■ EXERCISE DETAILS: Write out each line from the data below that includes the word "fees".

■ DATA PROVIDED:

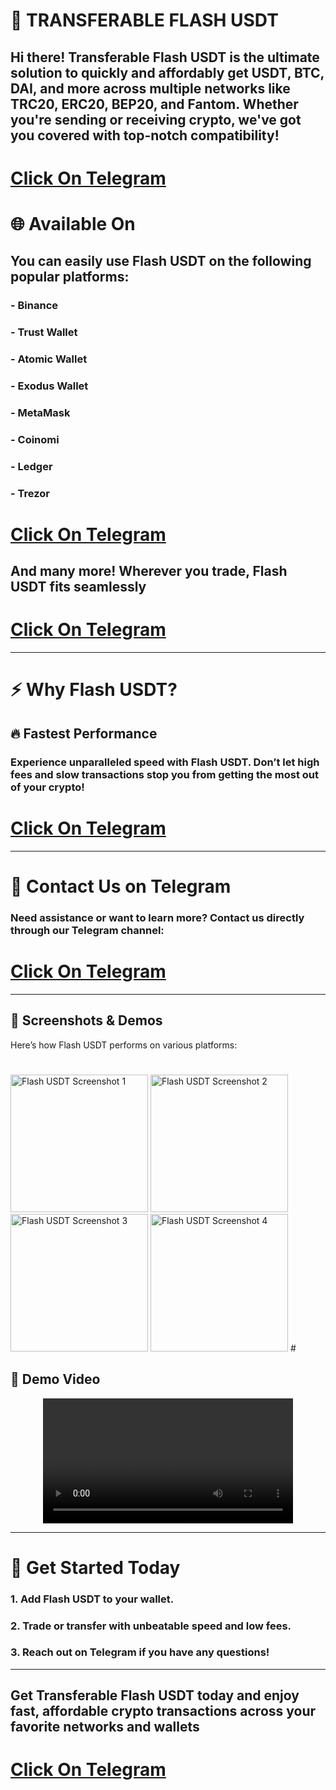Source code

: # 🚀 TRANSFERABLE FLASH USDT

## Hi there! Transferable Flash USDT is the ultimate solution to quickly and affordably get USDT, BTC, DAI, and more across multiple networks like TRC20, ERC20, BEP20, and Fantom. Whether you're sending or receiving crypto, we've got you covered with top-notch compatibility!
# [Click On Telegram](https://t.me/flashanthony)


# 🌐 Available On
## You can easily use Flash USDT on the following popular platforms:
### - Binance
### - Trust Wallet
### - Atomic Wallet
### - Exodus Wallet
### - MetaMask
### - Coinomi
### - Ledger
### - Trezor
# [Click On Telegram](https://t.me/flashanthony)

## And many more! Wherever you trade, Flash USDT fits seamlessly

# [Click On Telegram](https://t.me/flashanthony)

---

# ⚡ Why Flash USDT?
## 🔥 Fastest Performance
### Experience unparalleled speed with Flash USDT. Don’t let high fees and slow transactions stop you from getting the most out of your crypto!
# [Click On Telegram](https://t.me/flashanthony)

---

# 💬 Contact Us on Telegram
### Need assistance or want to learn more? Contact us directly through our Telegram channel:  
# [Click On Telegram](https://t.me/flashanthony)

---

## 📸 Screenshots & Demos
Here’s how Flash USDT performs on various platforms:
# <p align="center">
  <img src="photo_2025-07-29 01.53.17.jpeg" width="220" alt="Flash USDT Screenshot 1" />
  <img src="photo_2025-07-29 01.53.24.jpeg" width="220" alt="Flash USDT Screenshot 2" />
  <img src="photo_2025-07-29 01.53.29.jpeg" width="220" alt="Flash USDT Screenshot 3" />
  <img src="photo_2025-07-29 01.53.32.jpeg" width="220" alt="Flash USDT Screenshot 4" />
# </p>

## 🎥 Demo Video

<p align="center">
  <video width="400" controls>
    <source src="2025-07-29 01.54.35.mp4" type="video/mp4">
    Your browser does not support the video tag.
  </video>
</p>


---

# 🏁 Get Started Today

### 1. Add Flash USDT to your wallet.
### 2. Trade or transfer with unbeatable speed and low fees.
### 3. Reach out on Telegram if you have any questions!

---

## Get Transferable Flash USDT today and enjoy fast, affordable crypto transactions across your favorite networks and wallets

# [Click On Telegram](https://t.me/flashanthony)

■ YOUR SOLUTION:
### Experience unparalleled speed with Flash USDT. Don’t let high fees and slow transactions stop you from getting the most out of your crypto!
### 2. Trade or transfer with unbeatable speed and low fees.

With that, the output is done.